Ascertainment of hospital usage and mortality through record linkage
Between 1999 and 2009, cohort participants were also linked to hospital records held by the East Norfolk Primary Health Care Trust using their unique National Health Service number. The database contained hospital episode statistics (HES) coded using the International Classification of Disease (ICD), revision 10, for all Norfolk residents wherever they were treated, including hospitals in other areas in the UK. Linking the EPIC-Norfolk cohort to HES records enables a well defined population denominator to explore future hospital usage patterns. Details of the linkage and outcome variables have been previously reported [22].

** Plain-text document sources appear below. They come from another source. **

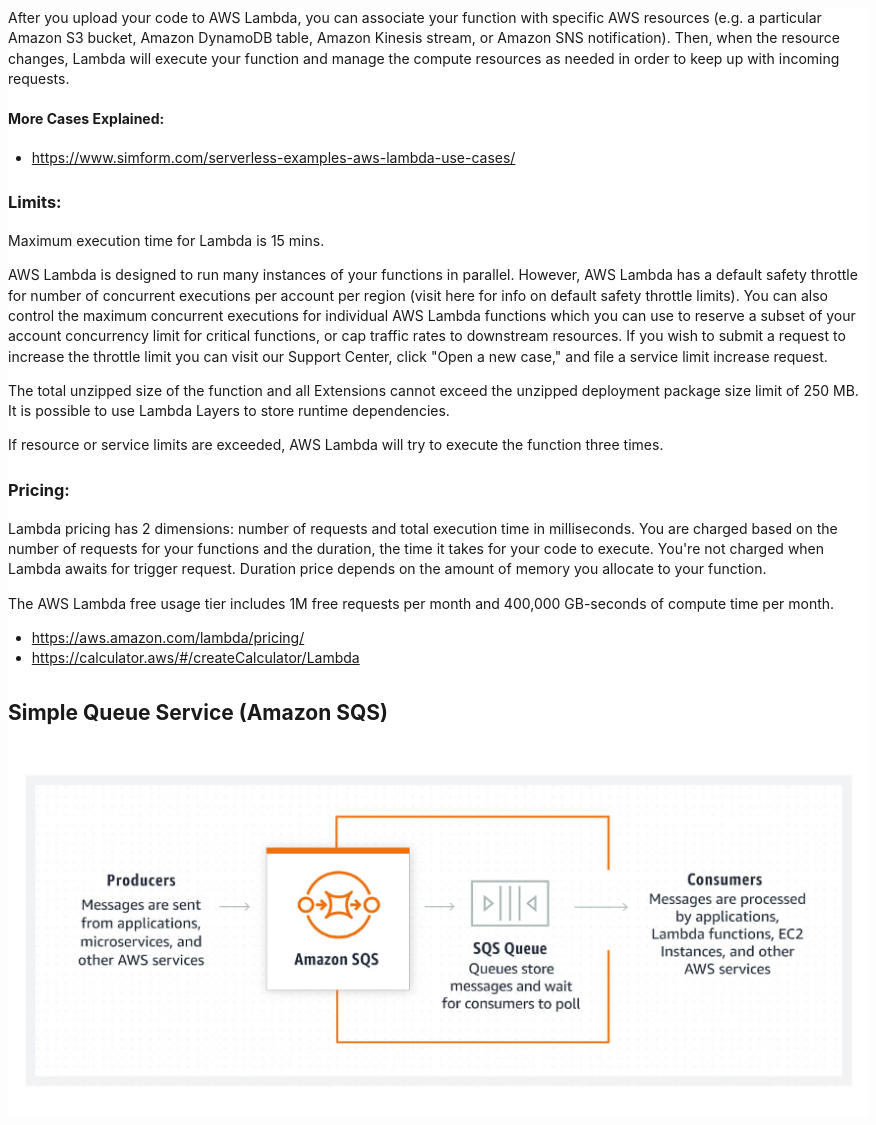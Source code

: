 After you upload your code to AWS Lambda, you can associate your function with specific AWS resources (e.g. a particular Amazon S3 bucket, Amazon DynamoDB table, Amazon Kinesis stream, or Amazon SNS notification). Then, when the resource changes, Lambda will execute your function and manage the compute resources as needed in order to keep up with incoming requests. 



#### More Cases Explained:
- https://www.simform.com/serverless-examples-aws-lambda-use-cases/

### Limits: 

Maximum execution time for Lambda is 15 mins. 

AWS Lambda is designed to run many instances of your functions in parallel. However, AWS Lambda has a default safety throttle for number of concurrent executions per account per region (visit here for info on default safety throttle limits). You can also control the maximum concurrent executions for individual AWS Lambda functions which you can use to reserve a subset of your account concurrency limit for critical functions, or cap traffic rates to downstream resources. 
If you wish to submit a request to increase the throttle limit you can visit our Support Center, click "Open a new case," and file a service limit increase request. 

The total unzipped size of the function and all Extensions cannot exceed the unzipped deployment package size limit of 250 MB. It is possible to use Lambda Layers to store runtime dependencies.  

 

If resource or service limits are exceeded, AWS Lambda will try to execute the function three times. 

### Pricing:

Lambda pricing has 2 dimensions: number of requests and total execution time in milliseconds. You are charged based on the number of requests for your functions and the duration, the time it takes for your code to execute. You're not charged when Lambda awaits for trigger request. Duration price depends on the amount of memory you allocate to your function.

The AWS Lambda free usage tier includes 1M free requests per month and 400,000 GB-seconds of compute time per month.

- https://aws.amazon.com/lambda/pricing/ 
- https://calculator.aws/#/createCalculator/Lambda 


## Simple Queue Service (Amazon SQS)

![](images/50hqgc6f04f6pyh0zc75.jpeg)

Time in hospital over the ten year period was calculated using admission and discharge dates from HES. The sum (in days) of one plus (discharge date minus admission date) was used in order that day cases (admission and discharge on the same day) were considered as well as bed days (overnight stays). The number of hospital admissions was also determined from the HES data with contiguous admissions counted as a single admission. Three dichotomous outcome categories were then calculated: 'Any hospital admissions' and '7 or more admissions' using total admissions and '>20 hospital days' using total bed days and day cases. In addition to total hospital usage for any reason, we also explored usage related to conditions that have been associated with alcohol in systematic literature reviews [8,27].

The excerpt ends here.